Histopathological evaluation of the wounds treated by Ch-PVA + Silk fiber with MSC-derived keratinocyte group showed a considerable reduction of inflammatory cells in comparison to the other groups (Fig. 8B). A complete epithelial layer with the presence of rete ridges was formed in Ch-PVA + Silk fibrous mat containing cells. This group showed more resemblance to normal skin, with a thin epidermis (normal thickness of skin layers), presence of normal rete ridges, rejuvenation of the hair follicles (skin appendages). It seems that this treatment showed the best results while compared to other experimental groups. It is reported that keratinocytes play a vital role in epidermal restoration during wound healing through proliferation, migration and re-epithelialization. The differentiated MSC to keratinocyte would implement its impact through provision of structural support, protection of epithelial cells from mechanical and non-mechanical stress and the regulation of apoptosis and protein synthesis [23, 40]. The wound healing process is heavily dependent on collagen synthesis. Therefore, to further investigate the effect of different treatments on wound healing, sections of animal skin tissues were stained with MT staining. This staining was used to recognize the progress of collagen synthesis during granulation tissue (GT) formation and matrix remodeling. The collagen fibers were stained blue-green in MT staining method which the intensity of this color corresponds to the relative amount of deposited total collagen and reflects the advancement of collagen synthesis and remodeling [13, 14, 16, 33, 36]. The results indicated that among the experimental groups, the Ch-PVA + Silk with MSC-derived keratinocyte group had the greatest collagen synthesis. On the other hand, the rate of collagen fiber synthesis and deposition in wound were the lowest in paraffin sterile gauze group.
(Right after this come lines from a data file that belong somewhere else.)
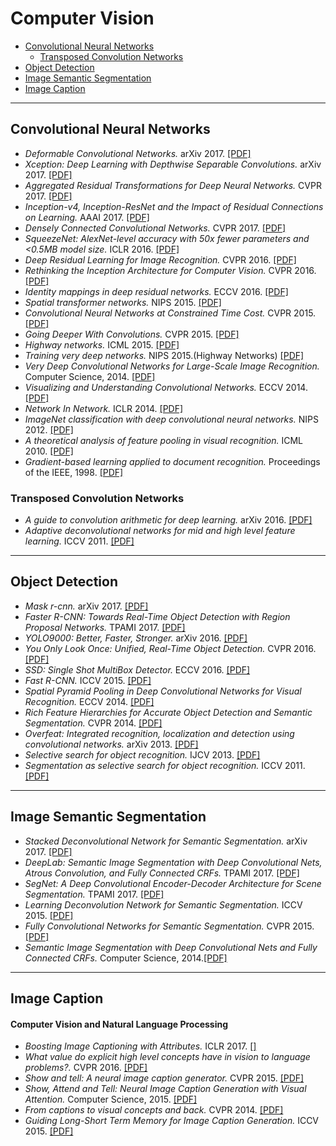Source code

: 
# Computer Vision

- [Convolutional Neural Networks](#convolutional-neural-networks)
  + [Transposed Convolution Networks](#transposed-convolution-networks)
- [Object Detection](#object-detection)
- [Image Semantic Segmentation](#image-semantic-segmentation)
- [Image Caption](#image-caption)
--- ---

## Convolutional Neural Networks

- *Deformable Convolutional Networks.* arXiv 2017. [[PDF]](https://arxiv.org/pdf/1703.06211.pdf)
- *Xception: Deep Learning with Depthwise Separable Convolutions.* arXiv 2017. [[PDF]](https://arxiv.org/pdf/1610.02357.pdf)
- *Aggregated Residual Transformations for Deep Neural Networks.* CVPR 2017. [[PDF]](https://arxiv.org/pdf/1611.05431.pdf)
- *Inception-v4, Inception-ResNet and the Impact of Residual Connections on Learning.* AAAI 2017. [[PDF]](http://www.aaai.org/ocs/index.php/AAAI/AAAI17/paper/download/14806/14311)
- *Densely Connected Convolutional Networks.* CVPR 2017. [[PDF]](https://arxiv.org/pdf/1608.06993.pdf)
- *SqueezeNet: AlexNet-level accuracy with 50x fewer parameters and <0.5MB model size.* ICLR 2016. [[PDF]](https://arxiv.org/pdf/1602.07360.pdf)
- *Deep Residual Learning for Image Recognition.* CVPR 2016. [[PDF]](http://www.cv-foundation.org/openaccess/content_cvpr_2016/papers/He_Deep_Residual_Learning_CVPR_2016_paper.pdf)
- *Rethinking the Inception Architecture for Computer Vision.* CVPR 2016. [[PDF]](http://www.cv-foundation.org/openaccess/content_cvpr_2016/papers/Szegedy_Rethinking_the_Inception_CVPR_2016_paper.pdf)
- *Identity mappings in deep residual networks.* ECCV 2016. [[PDF]](https://arxiv.org/pdf/1603.05027.pdf)
- *Spatial transformer networks.* NIPS 2015. [[PDF]](https://arxiv.org/pdf/1506.02025.pdf)
- *Convolutional Neural Networks at Constrained Time Cost.* CVPR 2015. [[PDF]](http://www.cv-foundation.org/openaccess/content_cvpr_2015/papers/He_Convolutional_Neural_Networks_2015_CVPR_paper.pdf)
- *Going Deeper With Convolutions.* CVPR 2015. [[PDF]](http://www.cv-foundation.org/openaccess/content_cvpr_2015/papers/Szegedy_Going_Deeper_With_2015_CVPR_paper.pdf)
- *Highway networks.* ICML 2015. [[PDF]](https://arxiv.org/pdf/1505.00387.pdf,)
- *Training very deep networks.* NIPS 2015.(Highway Networks) [[PDF]](http://papers.nips.cc/paper/5850-training-very-deep-networks.pdf)
- *Very Deep Convolutional Networks for Large-Scale Image Recognition.* Computer Science, 2014. [[PDF]](https://arxiv.org/pdf/1409.1556/)
- *Visualizing and Understanding Convolutional Networks.* ECCV 2014. [[PDF]](https://arxiv.org/pdf/1311.2901.pdf)
- *Network In Network.* ICLR 2014. [[PDF]](https://arxiv.org/pdf/1312.4400.pdf)
- *ImageNet classification with deep convolutional neural networks.* NIPS 2012. [[PDF]](http://papers.nips.cc/paper/4824-imagenet-classification-with-deep-convolutional-neural-networks.pdf)
- *A theoretical analysis of feature pooling in visual recognition.* ICML 2010. [[PDF]](http://machinelearning.wustl.edu/mlpapers/paper_files/icml2010_BoureauPL10.pdf)
- *Gradient-based learning applied to document recognition.* Proceedings of the IEEE, 1998. [[PDF]](http://www.dengfanxin.cn/wp-content/uploads/2016/03/1998Lecun.pdf)

### Transposed Convolution Networks
- *A guide to convolution arithmetic for deep learning.* arXiv 2016. [[PDF]](https://arxiv.org/pdf/1603.07285.pdf)
- *Adaptive deconvolutional networks for mid and high level feature learning.* ICCV 2011. [[PDF]](http://cs.nyu.edu/~fergus/drafts/deconv_iccv_names.pdf)

--- ---

## Object Detection

- *Mask r-cnn.* arXiv 2017. [[PDF]](https://arxiv.org/pdf/1703.06870.pdf)
- *Faster R-CNN: Towards Real-Time Object Detection with Region Proposal Networks.* TPAMI 2017. [[PDF]](http://papers.nips.cc/paper/5638-faster-r-cnn-towards-real-time-object-detection-with-region-proposal-networks.pdf)
- *YOLO9000: Better, Faster, Stronger.* arXiv 2016. [[PDF]](https://arxiv.org/pdf/1612.08242.pdf)
- *You Only Look Once: Unified, Real-Time Object Detection.* CVPR 2016. [[PDF]](http://101.96.8.164/www.cv-foundation.org/openaccess/content_cvpr_2016/papers/Redmon_You_Only_Look_CVPR_2016_paper.pdf)
- *SSD: Single Shot MultiBox Detector.* ECCV 2016. [[PDF]](https://arxiv.org/pdf/1512.02325.pdf)
- *Fast R-CNN.* ICCV 2015. [[PDF]](http://www.cv-foundation.org/openaccess/content_iccv_2015/papers/Girshick_Fast_R-CNN_ICCV_2015_paper.pdf)
- *Spatial Pyramid Pooling in Deep Convolutional Networks for Visual Recognition.* ECCV 2014. [[PDF]](https://arxiv.org/pdf/1406.4729.pdf)
- *Rich Feature Hierarchies for Accurate Object Detection and Semantic Segmentation.* CVPR 2014. [[PDF]](http://www.cv-foundation.org/openaccess/content_cvpr_2014/papers/Girshick_Rich_Feature_Hierarchies_2014_CVPR_paper.pdf)
- *Overfeat: Integrated recognition, localization and detection using convolutional networks.* arXiv 2013. [[PDF]](https://arxiv.org/pdf/1312.6229.pdf)
- *Selective search for object recognition.* IJCV 2013. [[PDF]](https://pdfs.semanticscholar.org/6a65/f9abad1022c7df2c75b819f48251aac23ae8.pdf)
- *Segmentation as selective search for object recognition.* ICCV 2011. [[PDF]](https://www.researchgate.net/profile/Jasper_Uijlings/publication/261261522_Segmentation_as_selective_search_for_object_recognition/links/53d1063f0cf2fd75bc5d5d6f.pdf)

--- ---

## Image Semantic Segmentation

- *Stacked Deconvolutional Network for Semantic Segmentation.* arXiv 2017. [[PDF]](https://arxiv.org/pdf/1708.04943.pdf)
- *DeepLab: Semantic Image Segmentation with Deep Convolutional Nets, Atrous Convolution, and Fully Connected CRFs.* TPAMI 2017. [[PDF]](https://arxiv.org/pdf/1606.00915v2.pdf)
- *SegNet: A Deep Convolutional Encoder-Decoder Architecture for Scene Segmentation.* TPAMI 2017. [[PDF]](https://arxiv.org/pdf/1511.00561.pdf)
- *Learning Deconvolution Network for Semantic Segmentation.* ICCV 2015. [[PDF]](http://www.cv-foundation.org/openaccess/content_iccv_2015/papers/Noh_Learning_Deconvolution_Network_ICCV_2015_paper.pdf)
- *Fully Convolutional Networks for Semantic Segmentation.* CVPR 2015. [[PDF]](http://www.cv-foundation.org/openaccess/content_cvpr_2015/papers/Long_Fully_Convolutional_Networks_2015_CVPR_paper.pdf)
- *Semantic Image Segmentation with Deep Convolutional Nets and Fully Connected CRFs.* Computer Science, 2014.[[PDF]](https://arxiv.org/pdf/1412.7062.pdf)

--- ---

## Image Caption

#### Computer Vision and Natural Language Processing

- *Boosting Image Captioning with Attributes.* ICLR 2017. [[]](https://arxiv.org/pdf/1611.01646.pdf)
- *What value do explicit high level concepts have in vision to language problems?.* CVPR 2016. [[PDF]](https://arxiv.org/pdf/1506.01144.pdf)
- *Show and tell: A neural image caption generator.* CVPR 2015. [[PDF]](https://arxiv.org/pdf/1411.4555.pdf)
- *Show, Attend and Tell: Neural Image Caption Generation with Visual Attention.* Computer Science, 2015. [[PDF]](https://arxiv.org/pdf/1502.03044.pdf)
- *From captions to visual concepts and back.* CVPR 2014. [[PDF]](https://arxiv.org/pdf/1411.4952.pdf)
- *Guiding Long-Short Term Memory for Image Caption Generation.* ICCV 2015. [[PDF]](https://arxiv.org/pdf/1509.04942.pdf)


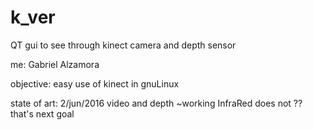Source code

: # k_ver

QT gui to see through kinect camera and depth sensor

me:
	Gabriel Alzamora
	
objective:
	easy use of kinect in gnuLinux


state of art:
  2/jun/2016  video and depth ~working
              InfraRed does not ?? that's next goal
  
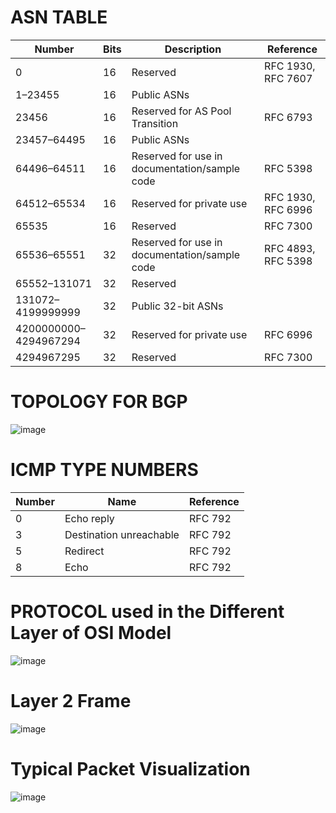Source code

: # ASN TABLE
| Number | Bits | Description                                     | Reference       |
|--------|------|-------------------------------------------------|-----------------|
| 0      | 16   | Reserved                                        | RFC 1930, RFC 7607 |
| 1–23455| 16   | Public ASNs                                    |                   |
| 23456  | 16   | Reserved for AS Pool Transition                | RFC 6793        |
| 23457–64495 | 16 | Public ASNs                                 |                   |
| 64496–64511 | 16 | Reserved for use in documentation/sample code | RFC 5398        |
| 64512–65534 | 16 | Reserved for private use                       | RFC 1930, RFC 6996 |
| 65535  | 16   | Reserved                                        | RFC 7300        |
| 65536–65551 | 32 | Reserved for use in documentation/sample code | RFC 4893, RFC 5398 |
| 65552–131071 | 32 | Reserved                                      |                   |
| 131072–4199999999 | 32 | Public 32-bit ASNs                         |                   |
| 4200000000–4294967294 | 32 | Reserved for private use                  | RFC 6996        |
| 4294967295 | 32 | Reserved                                        | RFC 7300        |

# TOPOLOGY FOR BGP 

![image](https://github.com/Pruthvi360/kubernetes-course/assets/107435692/4bb0be8c-9f59-4be6-9cb7-c6ef97ef220c)


# ICMP TYPE NUMBERS

| Number | Name                       | Reference |
|--------|----------------------------|-----------|
| 0      | Echo reply                 | RFC 792   |
| 3      | Destination unreachable    | RFC 792   |
| 5      | Redirect                   | RFC 792   |
| 8      | Echo                       | RFC 792   |

# PROTOCOL used in the Different Layer of OSI Model

![image](https://github.com/Pruthvi360/kubernetes-course/assets/107435692/3d155a1b-b1d4-49e8-a645-68b4aa175c4f)

# Layer 2 Frame

![image](https://github.com/Pruthvi360/kubernetes-course/assets/107435692/0cf4bf63-483d-4738-be7d-c389a7c61a11)

# Typical Packet Visualization

![image](https://github.com/Pruthvi360/kubernetes-course/assets/107435692/21cac681-ccc4-4a61-9e86-655ef331459b)

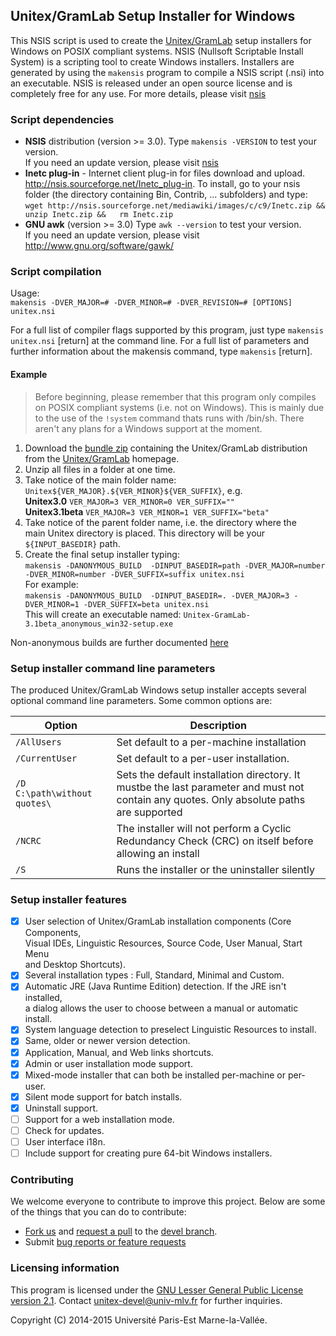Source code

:## Unitex/GramLab Setup Installer for Windows

This NSIS script is used to create the [Unitex/GramLab][unitex] setup installers
for Windows on POSIX compliant systems. NSIS (Nullsoft Scriptable
Install System) is a scripting tool to create Windows installers.
Installers are generated by using the `makensis` program to compile a
NSIS script (.nsi) into an executable. NSIS is released under an open
source license and is completely free for any use. For more details,
please visit [nsis]

### Script dependencies
- **NSIS** distribution (version >= 3.0). Type `makensis -VERSION` to test your version.  
  If you need an update version, please visit [nsis]
- **Inetc plug-in** - Internet client plug-in for files download and upload.  
  http://nsis.sourceforge.net/Inetc_plug-in. To install, go to your nsis  
  folder (the directory containing Bin, Contrib, ... subfolders) and type:  
  `wget http://nsis.sourceforge.net/mediawiki/images/c/c9/Inetc.zip &&  
  unzip Inetc.zip &&  
  rm Inetc.zip`
- **GNU awk** (version >= 3.0) Type `awk --version` to test your version.  
  If you need an update version, please visit http://www.gnu.org/software/gawk/

### Script compilation
Usage:  
 `makensis -DVER_MAJOR=# -DVER_MINOR=# -DVER_REVISION=# [OPTIONS] unitex.nsi`

For a full list of compiler flags supported by this program, just type
`makensis unitex.nsi` [return] at the command line. For a full list of
parameters and further information about the makensis command, type
`makensis` [return]. 

#### Example

> Before beginning, please remember that this program only compiles on
> POSIX compliant systems (i.e. not on Windows). This is mainly due to the use
> of the `!system` command thats runs with /bin/sh. There aren't any plans for
> a Windows support at the moment.

1. Download the [bundle zip](http://www-igm.univ-mlv.fr/~unitex/zips/Unitex3.1beta.zip)
   containing the Unitex/GramLab distribution from the [Unitex/GramLab][unitex] homepage.
2. Unzip all files in a folder at one time.
3. Take notice of the main folder name:  
   `Unitex${VER_MAJOR}.${VER_MINOR}${VER_SUFFIX}`, e.g.  
   **Unitex3.0**      `VER_MAJOR=3 VER_MINOR=0 VER_SUFFIX=""`  
   **Unitex3.1beta**  `VER_MAJOR=3 VER_MINOR=1 VER_SUFFIX="beta"`
4. Take notice of the parent folder name, i.e. the directory where the  
   main Unitex directory is placed. This directory will be your `${INPUT_BASEDIR}` path.
5. Create the final setup installer typing:  
   `makensis -DANONYMOUS_BUILD  -DINPUT_BASEDIR=path -DVER_MAJOR=number -DVER_MINOR=number -DVER_SUFFIX=suffix unitex.nsi`  
   For example:  
   `makensis -DANONYMOUS_BUILD  -DINPUT_BASEDIR=. -DVER_MAJOR=3 -DVER_MINOR=1 -DVER_SUFFIX=beta unitex.nsi`  
   This will create an executable named: `Unitex-GramLab-3.1beta_anonymous_win32-setup.exe`

Non-anonymous builds are further documented [here](unitex.nsi)

### Setup installer command line parameters

The produced Unitex/GramLab Windows setup installer accepts several optional
command line parameters. Some common options are:

| Option                     | Description                                           |
| -------------------------- | ----------------------------------------------------- |
| `/AllUsers`                  | Set default to a per-machine installation             |
| `/CurrentUser`               | Set default to a per-user installation.               |
| `/D C:\path\without quotes\` | Sets the default installation directory. It mustbe the last parameter and must not contain any quotes. Only absolute paths are supported|
| `/NCRC`                      | The installer will not perform a Cyclic Redundancy Check (CRC) on itself before allowing an install     |
| `/S`                         | Runs the installer or the uninstaller silently        |

### Setup installer features

 - [x] User selection of Unitex/GramLab installation components (Core Components,  
   Visual IDEs, Linguistic Resources, Source Code, User Manual, Start Menu  
   and Desktop Shortcuts).
 - [x] Several installation types : Full, Standard, Minimal and Custom.
 - [x] Automatic JRE (Java Runtime Edition) detection. If the JRE isn't installed,  
   a dialog allows the user to choose between a manual or automatic install.  
 - [x] System language detection to preselect Linguistic Resources to install.
 - [x] Same, older or newer version detection.
 - [x] Application, Manual, and Web links shortcuts.
 - [x] Admin or user installation mode support.
 - [x] Mixed-mode installer that can both be installed per-machine or per-user.
 - [x] Silent mode support for batch installs.
 - [x] Uninstall support.
 - [ ] Support for a web installation mode. 
 - [ ] Check for updates.
 - [ ] User interface i18n.
 - [ ] Include support for creating pure 64-bit Windows installers.

### Contributing

We welcome everyone to contribute to improve this project. Below are some of the
things that you can do to contribute:

-  [Fork us](https://github.com/UnitexGramLab/unitex-packaging-windows/fork) and [request a pull](https://github.com/UnitexGramLab/unitex-packaging-windows/pulls) to the [devel branch](https://github.com/UnitexGramLab/unitex-packaging-windows/tree/devel).
-  Submit [bug reports or feature requests](https://github.com/UnitexGramLab/unitex-packaging-windows/issues)

### Licensing information
This program is licensed under the [GNU Lesser General Public License version 2.1](/LICENSE). Contact unitex-devel@univ-mlv.fr for further inquiries.

Copyright (C) 2014-2015 Université Paris-Est Marne-la-Vallée. 

[nsis]:   http://nsis.sourceforge.net
[unitex]: http://unitexgramlab.org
The histomorphometric analysis was done and the results have been presented in Table 2 and 3. Amongst all groups, re-epithelialization in control groups was minimum and it was mostly filled with immature GT formation. The best re-epithelialization was seen in the Ch-PVA + Silk + MSC-derived keratinocyte treatment group. Moreover, the total number of inflammatory cells in Ch-PVA + Silk + MSC-derived keratinocyte treatment group was significantly reduced in comparison with others (P-value < 0.01). Overall, the healing results of Ch-PVA + Silk + MSC-derived keratinocyte treatment group was more similar to that of the normal skin with normal thickness of epidermal layer and rejuvenation of the hair follicles and other skin appendages.